Les Français descendent dans la rue pour dénoncer la « corruption des élus »

GABRIEL MIHAI

Plusieurs centaines de manifestants se sont rassemblés ce dimanche après-midi place de la République à Paris pour dénoncer la « corruption des élus ».

Ce dimanche à 15 heures, un rassemblement « contre la corruption des élus » a été organisé place de la République à Paris. L’événement rassemblait déjà plus de 11.000 personnes sur Facebook, cette mobilisation a surpris l’organisateur Vincent Galtier, photographe, sans étiquette politique. « Je pensais qu’on serait 30, 40. Ça a pris très vite. »

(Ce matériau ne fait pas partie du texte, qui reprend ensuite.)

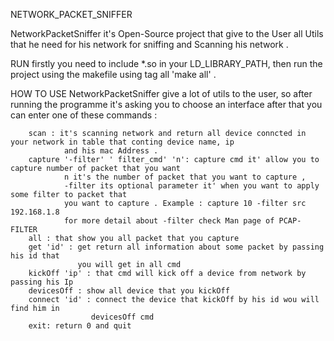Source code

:NETWORK_PACKET_SNIFFER

NetworkPacketSniffer it's Open-Source project that give to the User all Utils that he need for his network for sniffing
and Scanning his network .

RUN
    firstly you need to include *.so in your LD_LIBRARY_PATH, then run the project using the makefile using tag all 
        'make all' .

HOW TO USE
    NetworkPacketSniffer give a lot of utils to the user, so after running the programme it's asking you to choose 
        an interface after that you can enter one of these commands :
        
        scan : it's scanning network and return all device conncted in your network in table that conting device name, ip
                and his mac Address .
        capture '-filter' ' filter_cmd' 'n': capture cmd it' allow you to capture number of packet that you want
                n it's the number of packet that you want to capture ,
                -filter its optional parameter it' when you want to apply some filter to packet that 
                you want to capture . Example : capture 10 -filter src 192.168.1.8
                for more detail about -filter check Man page of PCAP-FILTER
        all : that show you all packet that you capture 
        get 'id' : get return all information about some packet by passing his id that 
                   you will get in all cmd
        kickOff 'ip' : that cmd will kick off a device from network by passing his Ip
        devicesOff : show all device that you kickOff
        connect 'id' : connect the device that kickOff by his id wou will find him in 
                      devicesOff cmd
        exit: return 0 and quit  

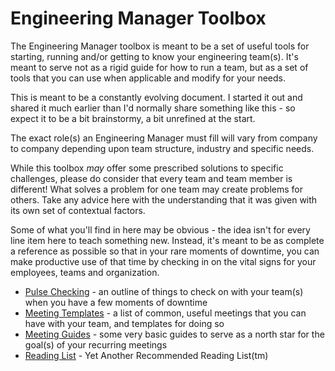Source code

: # Engineering Manager Toolbox
The Engineering Manager toolbox is meant to be a set of useful tools for starting, running and/or getting to know your engineering team(s). It's meant to serve not as a rigid guide for how to run a team, but as a set of tools that you can use when applicable and modify for your needs.

This is meant to be a constantly evolving document. I started it out and shared it much earlier than I'd normally share something like this - so expect it to be a bit brainstormy, a bit unrefined at the start.

The exact role(s) an Engineering Manager must fill will vary from company to company depending upon team structure, industry and specific needs. 

While this toolbox *may* offer some prescribed solutions to specific challenges, please do consider that every team and team member is different! What solves a problem for one team may create problems for others. Take any advice here with the understanding that it was given with its own set of contextual factors.

Some of what you'll find in here may be obvious - the idea isn't for every line item here to teach something new. Instead, it's meant to be as complete a reference as possible so that in your rare moments of downtime, you can make productive use of that time by checking in on the vital signs for your employees, teams and organization.

- [Pulse Checking](pulse-checking.md) - an outline of things to check on with your team(s) when you have a few moments of downtime
- [Meeting Templates](meeting-templates/) - a list of common, useful meetings that you can have with your team, and templates for doing so
- [Meeting Guides](meeting-templates/) - some very basic guides to serve as a north star for the goal(s) of your recurring meetings
- [Reading List](READING.md) - Yet Another Recommended Reading List(tm)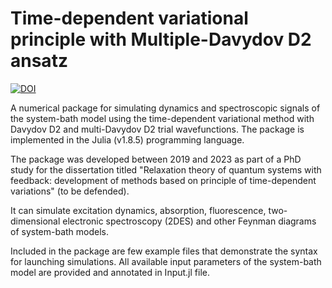 # Time-dependent variational principle with Multiple-Davydov D2 ansatz

[![DOI](https://zenodo.org/badge/646774922.svg)](https://zenodo.org/badge/latestdoi/646774922)

A numerical package for simulating dynamics and spectroscopic signals of the system-bath model using the time-dependent variational method with Davydov D2 and multi-Davydov D2 trial wavefunctions. The package is implemented in the Julia (v1.8.5) programming language.

The package was developed between 2019 and 2023 as part of a PhD study for the dissertation titled "Relaxation theory of quantum systems with feedback: development of methods based on principle of time-dependent variations" (to be defended).

It can simulate excitation dynamics, absorption, fluorescence, two-dimensional electronic spectroscopy (2DES) and other Feynman diagrams of system-bath models.

Included in the package are few example files that demonstrate the syntax for launching simulations. All available input parameters of the system-bath model are provided and annotated in Input.jl file.

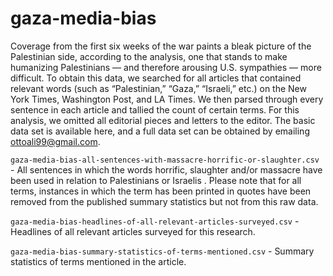# gaza-media-bias

Coverage from the first six weeks of the war paints a bleak picture of the Palestinian side, according to the analysis, one that stands to make humanizing Palestinians — and therefore arousing U.S. sympathies — more difficult.
To obtain this data, we searched for all articles that contained relevant words (such as “Palestinian,” “Gaza,” “Israeli,” etc.) on the New York Times, Washington Post, and LA Times. We then parsed through every sentence in each article and tallied the count of certain terms. For this analysis, we omitted all editorial pieces and letters to the editor. The basic data set is available here, and a full data set can be obtained by emailing [ottoali99@gmail.com](mailto:ottoali99@gmail.com).

`gaza-media-bias-all-sentences-with-massacre-horrific-or-slaughter.csv` - All sentences in which the words horrific, slaughter and/or massacre have been used in relation to Palestinians or Israelis . Please note that for all terms, instances in which the term has been printed in quotes have been removed from the published summary statistics but not from this raw data.

`gaza-media-bias-headlines-of-all-relevant-articles-surveyed.csv` - Headlines of all relevant articles surveyed for this research.

`gaza-media-bias-summary-statistics-of-terms-mentioned.csv` - Summary statistics of terms mentioned in the article.
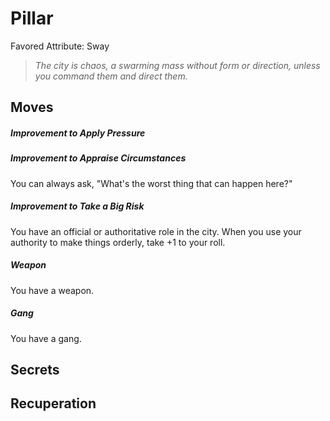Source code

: # Pillar
Favored Attribute: Sway

> *The city is chaos, a swarming mass without form or direction, unless you command them and direct them.*

## Moves
##### Improvement to Apply Pressure
##### Improvement to Appraise Circumstances
You can always ask, "What's the worst thing that can happen here?"
##### Improvement to Take a Big Risk
You have an official or authoritative role in the city. When you use your authority to make things orderly, take +1 to your roll.
##### Weapon
You have a weapon. 
##### Gang
You have a gang.
## Secrets
## Recuperation
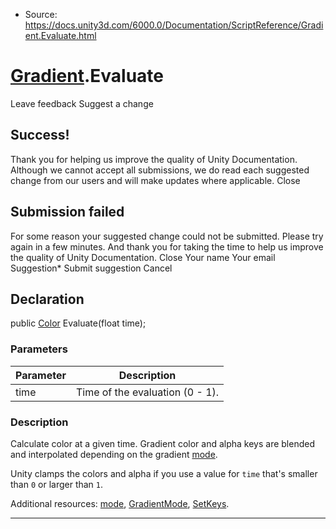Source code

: * Source: https://docs.unity3d.com/6000.0/Documentation/ScriptReference/Gradient.Evaluate.html

#  [Gradient](https://docs.unity3d.com/6000.0/Documentation/ScriptReference/Gradient.html).Evaluate
Leave feedback
Suggest a change
## Success!
Thank you for helping us improve the quality of Unity Documentation. Although we cannot accept all submissions, we do read each suggested change from our users and will make updates where applicable.
Close
## Submission failed
For some reason your suggested change could not be submitted. Please <a>try again</a> in a few minutes. And thank you for taking the time to help us improve the quality of Unity Documentation.
Close
Your name Your email Suggestion* Submit suggestion
Cancel
## Declaration
public [Color](https://docs.unity3d.com/6000.0/Documentation/ScriptReference/Color.html) Evaluate(float time); 
### Parameters
Parameter | Description  
---|---  
time | Time of the evaluation (0 - 1).  
### Description
Calculate color at a given time.
Gradient color and alpha keys are blended and interpolated depending on the gradient [mode](https://docs.unity3d.com/6000.0/Documentation/ScriptReference/Gradient-mode.html).  
  
Unity clamps the colors and alpha if you use a value for `time` that's smaller than `0` or larger than `1`.   
  
Additional resources: [mode](https://docs.unity3d.com/6000.0/Documentation/ScriptReference/Gradient-mode.html), [GradientMode](https://docs.unity3d.com/6000.0/Documentation/ScriptReference/GradientMode.html), [SetKeys](https://docs.unity3d.com/6000.0/Documentation/ScriptReference/Gradient.SetKeys.html).
* * *
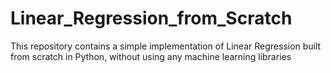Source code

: # Linear_Regression_from_Scratch
This repository contains a simple implementation of Linear Regression built from scratch in Python, without using any machine learning libraries
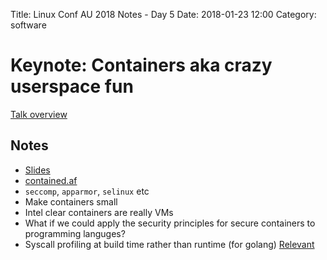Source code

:Title: Linux Conf AU 2018 Notes - Day 5
Date: 2018-01-23 12:00
Category: software


# Keynote: Containers aka crazy userspace fun

[Talk overview](https://rego.linux.conf.au/schedule/presentation/221/)

## Notes

- [Slides](https://docs.google.com/presentation/d/1UuHvR_kvZ3BF1pSXyv4mMKX9vmGr7GXm97USx7mzTXY/edit)
- [contained.af](https://contained.af/)
- `seccomp`, `apparmor`, `selinux` etc
- Make containers small
- Intel clear containers are really VMs
- What if we could apply the security principles for secure containers to programming languges?
- Syscall profiling at build time rather than runtime (for golang) [Relevant](https://golang.org/doc/asm)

La demande de manifestation a été déposée à la préfecture de Paris mardi, avec des membres de « Nuit Debout ». « Je n’avais jamais fait de telles démarches et je me suis rapproché d’eux car je savais qu’ils avaient l’habitude », raconte Vincent Galtier.
L’organisateur souhaite former une assemblée générale pour « se rencontrer et discuter ». Pour faire entendre leur colère, les manifestants ont prévu une casserolade, c’est-à-dire qu’ils taperont sur des casseroles dans la rue. Vincent Galtier espère qu’un collectif naîtra à l’issue de cette manifestation.

Une manifestation pacifique lancée avec le mot d’ordre #StopCorruption sur les réseaux sociaux et destinée à lutter contre la « corruption des élus » et la multiplication des affaires. En cette période pré-électorale, ils étaient nombreux venus avec pancartes et casseroles pour demander plus d’éthique dans la vie politique française.

L’après-midi s’est poursuivi avec une assemblée générale et la prise de parole de membres de Nuit Debout sur la place de la République. Parmi les propositions évoquées, le renforcement du contrôle des élus ou l’inéligibilité à la moindre incartade.

De nombreuses pancartes brandies dans la foule visent le candidat de la droite à la présidentielle empêtré dans une affaire d’emplois fictifs présumés accordés à sa femme et deux de ses enfants.

L’association Anticor, spécialisée dans la lutte contre la corruption, ne fait pas partie de l’organisation mais sera présente sur place. « L’affaire François Fillon permet de toucher la corruption de façon plus immédiate que les Panama Papers par exemple « , explique Eric Alt, vice-président de l’association Anticor. « Les citoyens se rendent compte que la corruption, ce n’est pas seulement de l’argent qui s’évapore, mais c’est aussi des transferts d’argent importants et des abus de pouvoir. »

Mais, « au-delà d’eux, c’est un problème de système  », observe l’écrivain Alexandre Jardin, présent dans la foule, pour qui il faudrait « a minima un contrôle par la cour des comptes » de « l’argent de nos élus  ». « C’est bien parce que ce minimum n’est pas fait que les colères montent  », juge-t-il.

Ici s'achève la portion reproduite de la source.